New Yorkers exposed to the debris of the Twin Towers have developed respiratory ailments/lung damage from the dust and may develop cancer from the toxins released. The Bush Administration and Giuliani are implicated in lying to New Yorkers about the Air Quality:
The American College of Preventive Medicine, meanwhile, has expressed fears that deadly, malignant mesothelioma could develop in those exposed. Scores of rescue workers - 40 per cent of whom have no medical insurance - have already developed rare blood-cell cancers and thousands of firefighters have been treated for serious respiratory problems.

"The 9/11 health crisis is an emergency on a national scale, and it requires a federal response," says Carolyn Maloney, Democratic congresswoman from New York, who adds that citizens from all 50 states in the Union as well as foreigners are affected.

The scandal is that the Bush administration knew almost immediately of the dangers of the toxic New York air, but lied. The public could breathe free, secure in the knowledge that "it is not being exposed to excessive levels of asbestos or other harmful substances", according to Christine Todd Whitman, the former New Jersey governor appointed by Bush to lead the US Environmental Protection Agency (EPA) in January 2001. Speaking seven days after the attacks, she said: "I am glad to reassure the people of New York . . . that their air is safe to breathe." The then mayor, Rudy Giuliani, chimed in to say that air quality was "safe and acceptable". Both Whitman and Giuliani, subsequent investigations suggest, were under pressure from the White House to provide these reassurances in order to keep Wall Street operating.
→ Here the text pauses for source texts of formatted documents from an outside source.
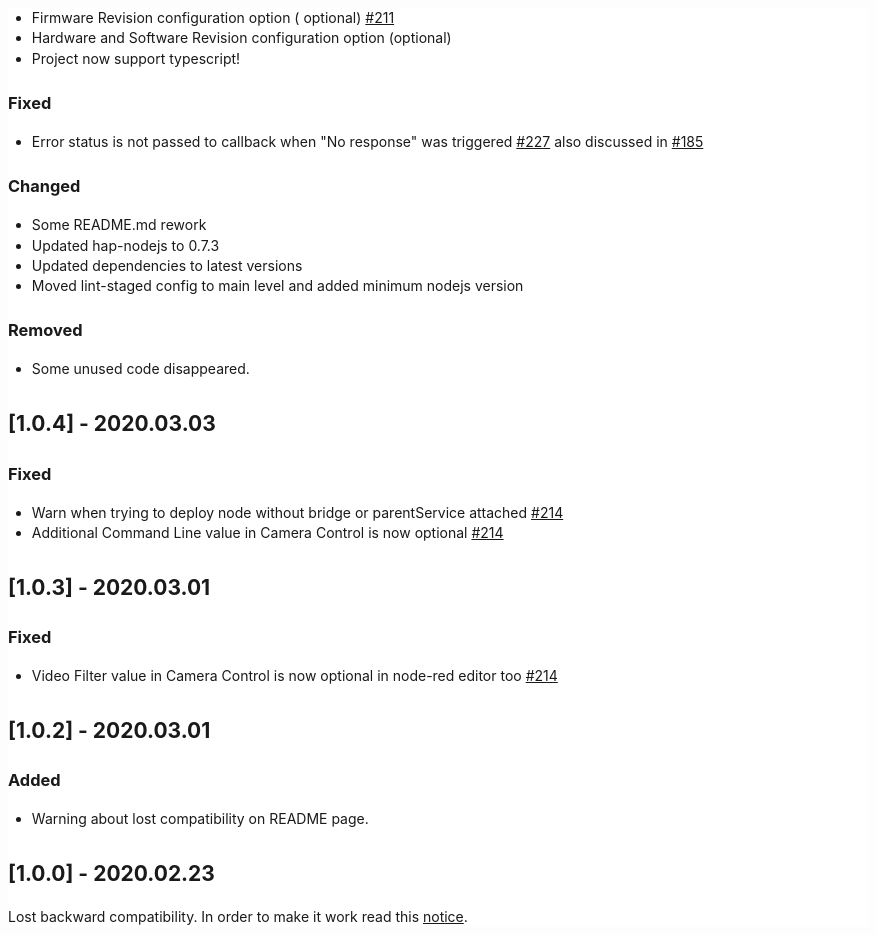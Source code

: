 - Firmware Revision configuration option (
  optional) [#211](https://github.com/NRCHKB/node-red-contrib-homekit-bridged/pull/211)
- Hardware and Software Revision configuration option (optional)
- Project now support typescript!

### Fixed

- Error status is not passed to callback when "No response" was
  triggered [#227](https://github.com/NRCHKB/node-red-contrib-homekit-bridged/pull/227) also discussed
  in [#185](https://github.com/NRCHKB/node-red-contrib-homekit-bridged/pull/185)

### Changed

- Some README.md rework
- Updated hap-nodejs to 0.7.3
- Updated dependencies to latest versions
- Moved lint-staged config to main level and added minimum nodejs version

### Removed

- Some unused code disappeared.

## [1.0.4] - 2020.03.03

### Fixed

- Warn when trying to deploy node without bridge or parentService
  attached [#214](https://github.com/NRCHKB/node-red-contrib-homekit-bridged/issues/214#issuecomment-594084125)
- Additional Command Line value in Camera Control is now
  optional [#214](https://github.com/NRCHKB/node-red-contrib-homekit-bridged/issues/214#issuecomment-593736115)

## [1.0.3] - 2020.03.01

### Fixed

- Video Filter value in Camera Control is now optional in node-red editor
  too [#214](https://github.com/NRCHKB/node-red-contrib-homekit-bridged/issues/214)

## [1.0.2] - 2020.03.01

### Added

- Warning about lost compatibility on README page.

## [1.0.0] - 2020.02.23

Lost backward compatibility. In order to make it work read
this [notice](https://github.com/NRCHKB/node-red-contrib-homekit-bridged/pull/163#issuecomment-590108567).
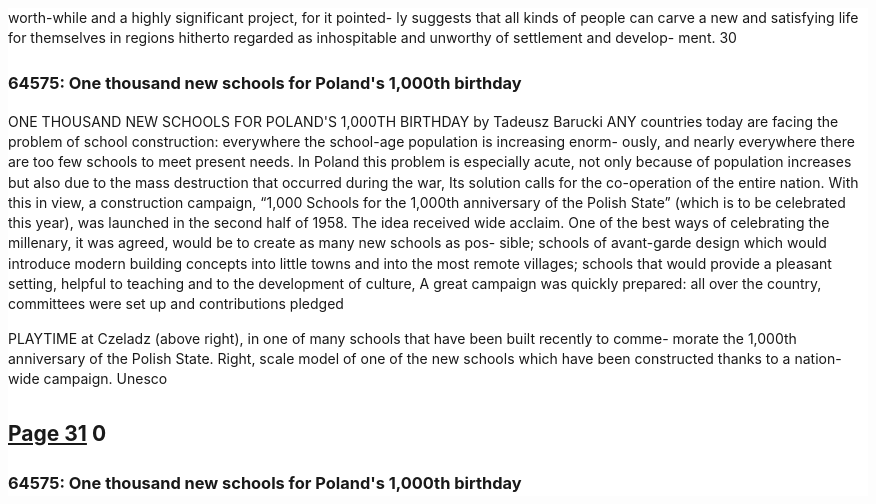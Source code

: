 worth-while and a highly significant project, for it pointed- 
ly suggests that all kinds of people can carve a new and 
satisfying life for themselves in regions hitherto regarded 
as inhospitable and unworthy of settlement and develop- 
ment. 
30 


### 64575: One thousand new schools for Poland's 1,000th birthday

  
ONE THOUSAND 
NEW SCHOOLS 
FOR POLAND'S 
1,000TH BIRTHDAY 
by Tadeusz Barucki 
ANY countries today are facing the 
problem of school construction: 
everywhere the school-age population is increasing enorm- 
ously, and nearly everywhere there are too few schools to 
meet present needs. 
In Poland this problem is especially acute, not only 
because of population increases but also due to the mass 
destruction that occurred during the war, Its solution calls 
for the co-operation of the entire nation. 
With this in view, a construction campaign, “1,000 
Schools for the 1,000th anniversary of the Polish State” 
(which is to be celebrated this year), was launched in the 
second half of 1958. The idea received wide acclaim. 
One of the best ways of celebrating the millenary, it was 
agreed, would be to create as many new schools as pos- 
sible; schools of avant-garde design which would introduce 
modern building concepts into little towns and into the 
most remote villages; schools that would provide a pleasant 
setting, helpful to teaching and to the development of 
culture, 
A great campaign was quickly prepared: all over the 
country, committees were set up and contributions pledged 
  
PLAYTIME at Czeladz (above right), in one of many 
schools that have been built recently to comme- 
morate the 1,000th anniversary of the Polish State. 
Right, scale model of one of the new schools which have 
been constructed thanks to a nation-wide campaign. 
Unesco

## [Page 31](https://demo.humlab.umu.se/courier/078452engo.pdf#page=31) 0

### 64575: One thousand new schools for Poland's 1,000th birthday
In the words of O'Clery, "we were systematically misled". Dr Cate Jenkins, a senior EPA scientist who has kept her job despite accusing Whitman and others of lying, says the EPA knew all along that the air hundreds of thousands were breathing was potentially as "caustic and corrosive as Drano", the best-known American drain declogger.

Dr Marjorie Clarke - an environmental scientist at the City University of New York - like-wise contradicted the Bush administration when she warned a Senate committee that, far from it being the case that the air in New York was safe to breathe, the attacks had "produced uncontrolled emissions equivalent to dozens of asbestos factories, incinerators and crematoria, as well as a volcano". These "created an unpre cedented quantity and combination of dozens of toxic and carcinogenic substances" and were "dispersed over a large area for several months", including parts of New Jersey. "US Geological Survey aerial maps in late September 2001," she found, "show asbestos contamination in Manhattan miles from the WTC."

Christine Whitman, the former EPA Chief was questioned by Congress. Whitman tried to deflect attacks, claiming the terrorist should be blamed and not the Government, but Democrat Representative Jerrold Nadler of New York pointed out that she was a liar.